→ **Work item**
Look through the entries below and extract exactly the lines from the one containing "and CI workflows" through the one containing "unit systems, and", ends included.

→ **Data supplied**
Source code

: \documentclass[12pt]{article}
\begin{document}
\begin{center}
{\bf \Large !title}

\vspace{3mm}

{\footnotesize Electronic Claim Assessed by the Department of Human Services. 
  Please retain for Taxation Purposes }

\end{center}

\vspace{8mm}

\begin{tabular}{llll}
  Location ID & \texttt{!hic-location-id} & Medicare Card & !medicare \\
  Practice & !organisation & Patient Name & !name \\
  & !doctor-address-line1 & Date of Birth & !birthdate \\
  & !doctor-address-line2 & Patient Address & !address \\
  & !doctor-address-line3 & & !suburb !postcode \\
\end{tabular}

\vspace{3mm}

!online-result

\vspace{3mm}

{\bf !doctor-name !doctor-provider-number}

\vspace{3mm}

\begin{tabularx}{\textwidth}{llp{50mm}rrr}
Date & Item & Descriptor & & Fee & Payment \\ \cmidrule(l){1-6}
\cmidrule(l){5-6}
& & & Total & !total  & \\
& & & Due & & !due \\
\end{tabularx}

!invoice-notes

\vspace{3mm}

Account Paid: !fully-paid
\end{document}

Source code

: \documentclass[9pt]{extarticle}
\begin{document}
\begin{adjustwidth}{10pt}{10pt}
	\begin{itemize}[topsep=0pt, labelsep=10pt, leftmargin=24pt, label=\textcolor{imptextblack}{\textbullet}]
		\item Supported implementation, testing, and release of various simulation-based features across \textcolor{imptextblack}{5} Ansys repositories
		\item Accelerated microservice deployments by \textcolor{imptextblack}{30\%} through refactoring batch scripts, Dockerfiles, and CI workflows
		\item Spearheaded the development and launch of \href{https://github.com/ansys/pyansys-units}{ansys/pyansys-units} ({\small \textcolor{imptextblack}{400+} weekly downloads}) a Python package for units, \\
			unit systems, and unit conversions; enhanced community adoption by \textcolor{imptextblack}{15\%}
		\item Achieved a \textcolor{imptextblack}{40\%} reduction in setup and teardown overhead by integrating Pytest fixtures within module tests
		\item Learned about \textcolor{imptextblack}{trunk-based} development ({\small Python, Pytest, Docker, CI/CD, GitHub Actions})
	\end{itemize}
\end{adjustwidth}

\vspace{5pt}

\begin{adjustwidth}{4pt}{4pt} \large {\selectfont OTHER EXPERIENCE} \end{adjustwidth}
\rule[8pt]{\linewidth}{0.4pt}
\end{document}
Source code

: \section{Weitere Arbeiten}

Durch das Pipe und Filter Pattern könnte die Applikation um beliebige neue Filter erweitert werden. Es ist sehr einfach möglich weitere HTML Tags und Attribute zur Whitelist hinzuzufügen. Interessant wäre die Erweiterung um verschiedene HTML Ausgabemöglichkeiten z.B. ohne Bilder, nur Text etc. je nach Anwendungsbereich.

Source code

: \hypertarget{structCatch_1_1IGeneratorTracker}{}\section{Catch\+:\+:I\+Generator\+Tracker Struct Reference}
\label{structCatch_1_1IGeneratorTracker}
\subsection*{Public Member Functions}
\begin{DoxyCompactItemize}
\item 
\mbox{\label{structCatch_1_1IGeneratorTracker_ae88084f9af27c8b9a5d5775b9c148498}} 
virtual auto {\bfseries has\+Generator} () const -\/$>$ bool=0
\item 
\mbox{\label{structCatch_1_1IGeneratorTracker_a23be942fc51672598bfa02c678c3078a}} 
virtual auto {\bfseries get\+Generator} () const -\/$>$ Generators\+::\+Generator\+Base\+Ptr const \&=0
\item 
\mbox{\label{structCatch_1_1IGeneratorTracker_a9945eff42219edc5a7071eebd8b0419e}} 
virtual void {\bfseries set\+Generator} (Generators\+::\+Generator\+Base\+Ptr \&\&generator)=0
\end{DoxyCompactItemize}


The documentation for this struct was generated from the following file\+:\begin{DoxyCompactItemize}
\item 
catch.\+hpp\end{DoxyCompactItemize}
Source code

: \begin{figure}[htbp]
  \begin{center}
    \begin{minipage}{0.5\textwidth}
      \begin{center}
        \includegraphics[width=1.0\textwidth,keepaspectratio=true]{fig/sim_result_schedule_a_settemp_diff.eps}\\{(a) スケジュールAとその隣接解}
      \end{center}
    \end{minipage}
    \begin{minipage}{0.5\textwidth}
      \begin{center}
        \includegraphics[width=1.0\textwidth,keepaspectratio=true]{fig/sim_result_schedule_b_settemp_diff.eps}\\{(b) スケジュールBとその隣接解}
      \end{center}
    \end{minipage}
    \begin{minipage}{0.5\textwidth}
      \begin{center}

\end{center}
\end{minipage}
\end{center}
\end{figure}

--

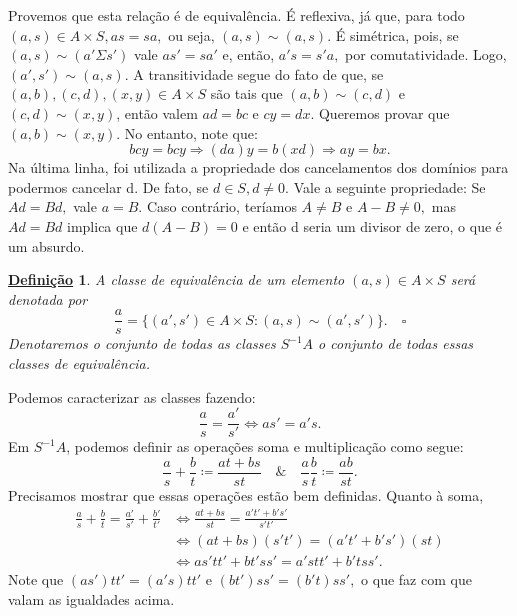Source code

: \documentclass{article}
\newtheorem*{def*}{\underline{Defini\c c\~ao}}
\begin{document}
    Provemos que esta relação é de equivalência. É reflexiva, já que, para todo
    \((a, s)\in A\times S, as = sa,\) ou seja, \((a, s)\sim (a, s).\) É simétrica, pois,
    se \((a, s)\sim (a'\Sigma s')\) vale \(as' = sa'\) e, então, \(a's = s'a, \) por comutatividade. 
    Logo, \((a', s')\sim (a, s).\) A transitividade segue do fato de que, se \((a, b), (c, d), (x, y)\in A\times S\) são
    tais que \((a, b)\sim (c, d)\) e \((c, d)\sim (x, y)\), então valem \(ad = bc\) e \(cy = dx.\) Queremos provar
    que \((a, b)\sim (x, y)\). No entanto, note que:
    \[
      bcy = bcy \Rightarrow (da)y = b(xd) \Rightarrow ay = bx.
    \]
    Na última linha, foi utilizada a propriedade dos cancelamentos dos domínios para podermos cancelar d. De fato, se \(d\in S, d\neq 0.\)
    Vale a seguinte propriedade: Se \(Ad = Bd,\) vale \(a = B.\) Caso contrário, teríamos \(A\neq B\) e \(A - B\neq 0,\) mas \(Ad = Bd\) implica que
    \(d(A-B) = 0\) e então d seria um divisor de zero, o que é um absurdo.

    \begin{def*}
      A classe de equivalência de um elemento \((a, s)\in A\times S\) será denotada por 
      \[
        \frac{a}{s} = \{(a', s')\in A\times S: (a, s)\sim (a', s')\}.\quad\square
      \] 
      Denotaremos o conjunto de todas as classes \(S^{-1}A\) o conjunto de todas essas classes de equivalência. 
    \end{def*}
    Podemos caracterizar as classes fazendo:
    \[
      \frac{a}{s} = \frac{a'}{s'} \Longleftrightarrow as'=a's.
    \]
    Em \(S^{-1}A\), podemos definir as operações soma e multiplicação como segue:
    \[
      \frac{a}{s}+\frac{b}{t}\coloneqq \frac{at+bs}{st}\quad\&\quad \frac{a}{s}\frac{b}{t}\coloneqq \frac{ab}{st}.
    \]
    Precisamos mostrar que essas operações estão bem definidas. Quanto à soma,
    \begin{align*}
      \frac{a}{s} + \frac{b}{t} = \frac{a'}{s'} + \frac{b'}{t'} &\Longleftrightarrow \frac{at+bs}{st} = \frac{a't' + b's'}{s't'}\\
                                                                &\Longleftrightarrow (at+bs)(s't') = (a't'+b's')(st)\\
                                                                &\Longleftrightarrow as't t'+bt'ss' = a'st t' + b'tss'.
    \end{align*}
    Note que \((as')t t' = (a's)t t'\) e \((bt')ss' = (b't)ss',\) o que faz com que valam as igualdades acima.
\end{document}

→ **Response to this exercise**
		\item Accelerated microservice deployments by \textcolor{imptextblack}{30\%} through refactoring batch scripts, Dockerfiles, and CI workflows
		\item Spearheaded the development and launch of \href{https://github.com/ansys/pyansys-units}{ansys/pyansys-units} ({\small \textcolor{imptextblack}{400+} weekly downloads}) a Python package for units, \\
			unit systems, and unit conversions; enhanced community adoption by \textcolor{imptextblack}{15\%}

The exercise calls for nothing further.